Task statement - From the data below, set down exactly the lines between the one holding "Pure functions có" and the one holding "Hãy tưởng tượng", inclusive, and no others.

#####

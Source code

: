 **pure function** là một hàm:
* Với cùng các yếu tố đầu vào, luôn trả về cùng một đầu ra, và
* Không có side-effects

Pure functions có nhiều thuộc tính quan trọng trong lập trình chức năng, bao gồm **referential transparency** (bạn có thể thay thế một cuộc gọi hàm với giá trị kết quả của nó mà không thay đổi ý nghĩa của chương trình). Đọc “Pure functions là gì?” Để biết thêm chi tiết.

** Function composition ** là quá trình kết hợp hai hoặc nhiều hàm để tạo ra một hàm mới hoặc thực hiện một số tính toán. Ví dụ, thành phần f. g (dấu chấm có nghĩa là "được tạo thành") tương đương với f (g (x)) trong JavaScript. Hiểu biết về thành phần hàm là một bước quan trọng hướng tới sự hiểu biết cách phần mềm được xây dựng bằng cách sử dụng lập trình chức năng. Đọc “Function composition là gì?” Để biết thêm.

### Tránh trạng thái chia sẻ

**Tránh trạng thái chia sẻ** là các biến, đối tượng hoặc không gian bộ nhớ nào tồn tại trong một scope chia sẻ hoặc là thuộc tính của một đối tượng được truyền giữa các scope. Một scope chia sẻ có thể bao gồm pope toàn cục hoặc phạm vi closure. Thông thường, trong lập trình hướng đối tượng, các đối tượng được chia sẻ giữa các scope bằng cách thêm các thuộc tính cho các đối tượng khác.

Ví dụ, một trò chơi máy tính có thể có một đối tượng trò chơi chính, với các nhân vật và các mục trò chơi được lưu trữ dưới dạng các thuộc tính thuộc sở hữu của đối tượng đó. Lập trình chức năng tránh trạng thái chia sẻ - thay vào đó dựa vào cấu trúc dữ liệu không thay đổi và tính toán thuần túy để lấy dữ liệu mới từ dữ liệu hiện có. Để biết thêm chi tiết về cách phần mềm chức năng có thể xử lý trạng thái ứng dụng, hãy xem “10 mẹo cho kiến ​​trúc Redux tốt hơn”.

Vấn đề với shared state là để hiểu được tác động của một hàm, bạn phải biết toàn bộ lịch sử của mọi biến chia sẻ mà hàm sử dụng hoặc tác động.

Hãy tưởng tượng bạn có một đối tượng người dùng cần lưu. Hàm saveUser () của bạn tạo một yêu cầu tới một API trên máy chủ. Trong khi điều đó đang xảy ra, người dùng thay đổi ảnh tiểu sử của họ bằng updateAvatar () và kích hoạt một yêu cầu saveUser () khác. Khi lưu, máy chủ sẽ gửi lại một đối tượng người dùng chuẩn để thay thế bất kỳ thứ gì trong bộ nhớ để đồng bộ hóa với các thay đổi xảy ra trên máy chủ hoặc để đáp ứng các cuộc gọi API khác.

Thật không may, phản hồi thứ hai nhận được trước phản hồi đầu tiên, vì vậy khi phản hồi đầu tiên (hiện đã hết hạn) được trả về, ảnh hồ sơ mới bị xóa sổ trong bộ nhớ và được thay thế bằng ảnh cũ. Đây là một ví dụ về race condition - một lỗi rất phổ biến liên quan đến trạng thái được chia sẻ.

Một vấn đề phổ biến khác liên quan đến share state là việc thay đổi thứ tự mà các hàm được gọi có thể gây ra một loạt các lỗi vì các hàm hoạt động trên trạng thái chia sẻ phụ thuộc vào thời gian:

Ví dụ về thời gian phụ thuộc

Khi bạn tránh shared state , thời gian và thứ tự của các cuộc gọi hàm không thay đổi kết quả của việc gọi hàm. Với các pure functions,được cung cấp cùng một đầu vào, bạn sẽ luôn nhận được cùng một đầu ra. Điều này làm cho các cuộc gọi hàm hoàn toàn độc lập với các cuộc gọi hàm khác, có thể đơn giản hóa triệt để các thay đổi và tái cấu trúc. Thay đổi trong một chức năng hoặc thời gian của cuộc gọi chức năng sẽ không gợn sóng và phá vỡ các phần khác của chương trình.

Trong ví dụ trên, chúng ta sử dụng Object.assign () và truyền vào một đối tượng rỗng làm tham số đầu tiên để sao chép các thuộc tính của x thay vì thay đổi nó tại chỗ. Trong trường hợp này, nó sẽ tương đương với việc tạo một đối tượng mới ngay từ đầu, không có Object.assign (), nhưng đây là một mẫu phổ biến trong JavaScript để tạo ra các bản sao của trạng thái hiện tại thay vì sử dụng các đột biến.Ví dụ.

#####

Result for this task -
Pure functions có nhiều thuộc tính quan trọng trong lập trình chức năng, bao gồm **referential transparency** (bạn có thể thay thế một cuộc gọi hàm với giá trị kết quả của nó mà không thay đổi ý nghĩa của chương trình). Đọc “Pure functions là gì?” Để biết thêm chi tiết.

** Function composition ** là quá trình kết hợp hai hoặc nhiều hàm để tạo ra một hàm mới hoặc thực hiện một số tính toán. Ví dụ, thành phần f. g (dấu chấm có nghĩa là "được tạo thành") tương đương với f (g (x)) trong JavaScript. Hiểu biết về thành phần hàm là một bước quan trọng hướng tới sự hiểu biết cách phần mềm được xây dựng bằng cách sử dụng lập trình chức năng. Đọc “Function composition là gì?” Để biết thêm.

### Tránh trạng thái chia sẻ

**Tránh trạng thái chia sẻ** là các biến, đối tượng hoặc không gian bộ nhớ nào tồn tại trong một scope chia sẻ hoặc là thuộc tính của một đối tượng được truyền giữa các scope. Một scope chia sẻ có thể bao gồm pope toàn cục hoặc phạm vi closure. Thông thường, trong lập trình hướng đối tượng, các đối tượng được chia sẻ giữa các scope bằng cách thêm các thuộc tính cho các đối tượng khác.

Ví dụ, một trò chơi máy tính có thể có một đối tượng trò chơi chính, với các nhân vật và các mục trò chơi được lưu trữ dưới dạng các thuộc tính thuộc sở hữu của đối tượng đó. Lập trình chức năng tránh trạng thái chia sẻ - thay vào đó dựa vào cấu trúc dữ liệu không thay đổi và tính toán thuần túy để lấy dữ liệu mới từ dữ liệu hiện có. Để biết thêm chi tiết về cách phần mềm chức năng có thể xử lý trạng thái ứng dụng, hãy xem “10 mẹo cho kiến ​​trúc Redux tốt hơn”.

Vấn đề với shared state là để hiểu được tác động của một hàm, bạn phải biết toàn bộ lịch sử của mọi biến chia sẻ mà hàm sử dụng hoặc tác động.

Hãy tưởng tượng bạn có một đối tượng người dùng cần lưu. Hàm saveUser () của bạn tạo một yêu cầu tới một API trên máy chủ. Trong khi điều đó đang xảy ra, người dùng thay đổi ảnh tiểu sử của họ bằng updateAvatar () và kích hoạt một yêu cầu saveUser () khác. Khi lưu, máy chủ sẽ gửi lại một đối tượng người dùng chuẩn để thay thế bất kỳ thứ gì trong bộ nhớ để đồng bộ hóa với các thay đổi xảy ra trên máy chủ hoặc để đáp ứng các cuộc gọi API khác.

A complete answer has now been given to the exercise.